CAPUA – (g.g.) Che la posizione dei cugini Giuseppe e Francesco Verazzo, noti imprenditori del settore edile, soprattutto grandi opere, nati e cresciuti a Casal di Principe e poi trapiantati a Capua, fosse sostanzialmente e anche sostanziosamente diversa da quella di Domenico Mimmo Pagano, (CLIKKA PER LEGGERE

), imprenditore trentolese, pure lui coinvolto ed arrestato nella stessa operazione che coinvolse i Verazzo, era risultato chiaro, almeno ai nostri occhi, sin dalla lettura dell’ordinanza, eseguita lo scorso febbraio.

Mentre, infatti, per Pagano che si era vista riconoscere dal tribunale del Riesame la modifica del capo di imputazione provvisorio, passato dall’associazione per delinquere di stampo mafioso diretta, al concorso esterno, esistevano fatti sostanziali, verificabili ex post, cioè dopo che questi si erano effettivamente e, per l’appunto, materialmente verificatisi, per Verazzo si trattava, invece, di un’accusa collegata sostanzialmente a quella, formulata a suo tempo, a carico dell’ex sindaco di Capua Carmine Antropoli e fortemente ridimensionata da un pronunciamento della corte di cassazione che aveva annullato, a suo tempo, l’ordinanza ai danni di Antropoli, con rinvio al tribunale del Riesame di Napoli, che ne aveva poi decretato la liberazione anche dagli arresti domiciliari fuori regione.

Ed è questo l’argomento centrale su cui verte la decisione della Cassazione di accogliere il ricorso presentato dagli avvocati difensori dei due Verazzo, per quanto riguarda la parte decisamente più importante e sicuramente incidente in prospettiva delle prossime fasi dibattimentali dell’udienza preliminare ed eventualmente del processo di primo grado: stiamo parlando dei “gravi indizi di colpevolezza”, citati come premessa irrinunciabile dell’applicazione di una misura carceraria dall’articolo 273 del codice di procedura penale.

Per Domenico Mimmo Pagano l’impianto accusatorio ha retto anche al vaglio dei giudici della legittimità, cioè dei giudici della Cassazione, che lo hanno scarcerato solo perchè ritengono che non esistano più, al momento, motivi per ritenere che sussista un pericolo di reiterazione del reato da parte del Pagano, visto e considerato che dal 2010 in poi, nessun altro elemento concreto è stato raccolto a dimostrazione che l’imprenditore di Trentola, che intanto ha spostato le sue aziende nel Nord Italia, continui a lavorare così come faceva ai tempi in cui Nicola Schiavone, suo socio di fatto, secondo l’accusa, era ancora a piede libero.

Cambia completamente la struttura del ragionamento sui gravi indizi di colpevolezza, relativamente alla posizione di Mimmo Pagano, confrontata a quella dei cugini Verazzo, nel momento in cui la Cassazione indica nel palazzo dei cento di Capua e nel parco residenziale, con villette e appartamenti, costruito a Trentola da Pagano, gli elementi materiali, sostanziali e sostanziosi che vanno a dar riscontro a ciò che Nicola Schiavone racconta, in quanto si tratta di edificazioni effettivamente realizzate e nel quale si individua il vantaggio fornito alle attività del clan dei casalesi, condizione necessaria per la costituzione di un’accusa di concorso esterno a carico dei Verazzo. 

Così, dunque, scrive sostanzialmente la Cassazione, dando conforto a quello che noi di CasertaCe già non vedevamo fortemente motivato da parte dell’accusa, in sede di analisi e commento dell’ordinanza di febbraio.
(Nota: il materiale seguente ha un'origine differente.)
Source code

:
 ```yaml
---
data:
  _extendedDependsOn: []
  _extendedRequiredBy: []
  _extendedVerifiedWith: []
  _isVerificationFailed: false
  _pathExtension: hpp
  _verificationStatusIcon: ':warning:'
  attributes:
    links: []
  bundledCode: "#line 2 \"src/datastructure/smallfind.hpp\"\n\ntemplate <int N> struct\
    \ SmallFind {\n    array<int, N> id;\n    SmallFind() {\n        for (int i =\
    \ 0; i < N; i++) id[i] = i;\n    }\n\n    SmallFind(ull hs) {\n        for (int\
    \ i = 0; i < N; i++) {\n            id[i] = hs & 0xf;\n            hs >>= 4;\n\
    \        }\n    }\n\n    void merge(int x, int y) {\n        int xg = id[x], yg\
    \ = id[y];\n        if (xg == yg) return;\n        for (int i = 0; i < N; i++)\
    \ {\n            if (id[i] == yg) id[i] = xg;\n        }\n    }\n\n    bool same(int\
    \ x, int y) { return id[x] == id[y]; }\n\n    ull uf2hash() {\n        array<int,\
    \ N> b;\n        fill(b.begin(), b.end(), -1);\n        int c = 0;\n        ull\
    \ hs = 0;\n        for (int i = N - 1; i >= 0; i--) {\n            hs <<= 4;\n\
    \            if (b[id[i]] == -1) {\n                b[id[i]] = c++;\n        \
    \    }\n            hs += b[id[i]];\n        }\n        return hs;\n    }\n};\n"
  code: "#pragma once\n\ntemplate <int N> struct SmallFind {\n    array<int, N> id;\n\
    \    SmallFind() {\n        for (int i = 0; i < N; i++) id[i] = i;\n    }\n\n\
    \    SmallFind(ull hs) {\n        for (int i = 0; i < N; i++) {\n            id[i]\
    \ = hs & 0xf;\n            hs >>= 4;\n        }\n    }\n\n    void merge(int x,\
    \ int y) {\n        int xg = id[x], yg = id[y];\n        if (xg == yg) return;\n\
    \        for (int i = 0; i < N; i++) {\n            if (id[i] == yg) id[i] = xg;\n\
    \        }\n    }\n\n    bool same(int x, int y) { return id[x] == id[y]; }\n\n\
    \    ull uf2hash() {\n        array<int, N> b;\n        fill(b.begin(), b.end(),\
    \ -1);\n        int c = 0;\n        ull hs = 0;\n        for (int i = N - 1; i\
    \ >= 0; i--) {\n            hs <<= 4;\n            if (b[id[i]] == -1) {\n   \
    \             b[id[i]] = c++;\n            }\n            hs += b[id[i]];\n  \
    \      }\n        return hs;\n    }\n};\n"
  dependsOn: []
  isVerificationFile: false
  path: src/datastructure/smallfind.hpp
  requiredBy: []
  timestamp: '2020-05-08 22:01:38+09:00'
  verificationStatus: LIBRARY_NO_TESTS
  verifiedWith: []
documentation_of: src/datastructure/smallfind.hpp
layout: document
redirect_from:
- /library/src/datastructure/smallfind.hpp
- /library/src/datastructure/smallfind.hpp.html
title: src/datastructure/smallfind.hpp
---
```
Se Carmine Antropoli si vede annullare l’ordinanza a suo carico perchè la Corte di Cassazione afferma che non si ha traccia del vantaggio materiale che l’allora sindaco avrebbe determinato col suo intervento nei fatti dell’amministrazione comunale di Capua, a favore del clan dei casalesi, è ovvio che la prima parte della storia, così come raccontata dai magistrati inquirenti della Dda, non regge ugualmente. Se il concorso esterno contestato ad Antropoli, viene privato dalla Cassazione dei gravi indizi di colpevolezza, è naturale che questo accada anche per l’accusa formulata nei confronti dei Verazzo che, sempre secondo la Dda, in una narrazione intimamente legata in intima connessione logica e temporale a quella realizzata in un’altra ordinanza su Antropoli, avrebbero svolto una funzione di trait d’union tra Nicola Schiavone, capo del clan dei casalesi e lo stesso Antropoli.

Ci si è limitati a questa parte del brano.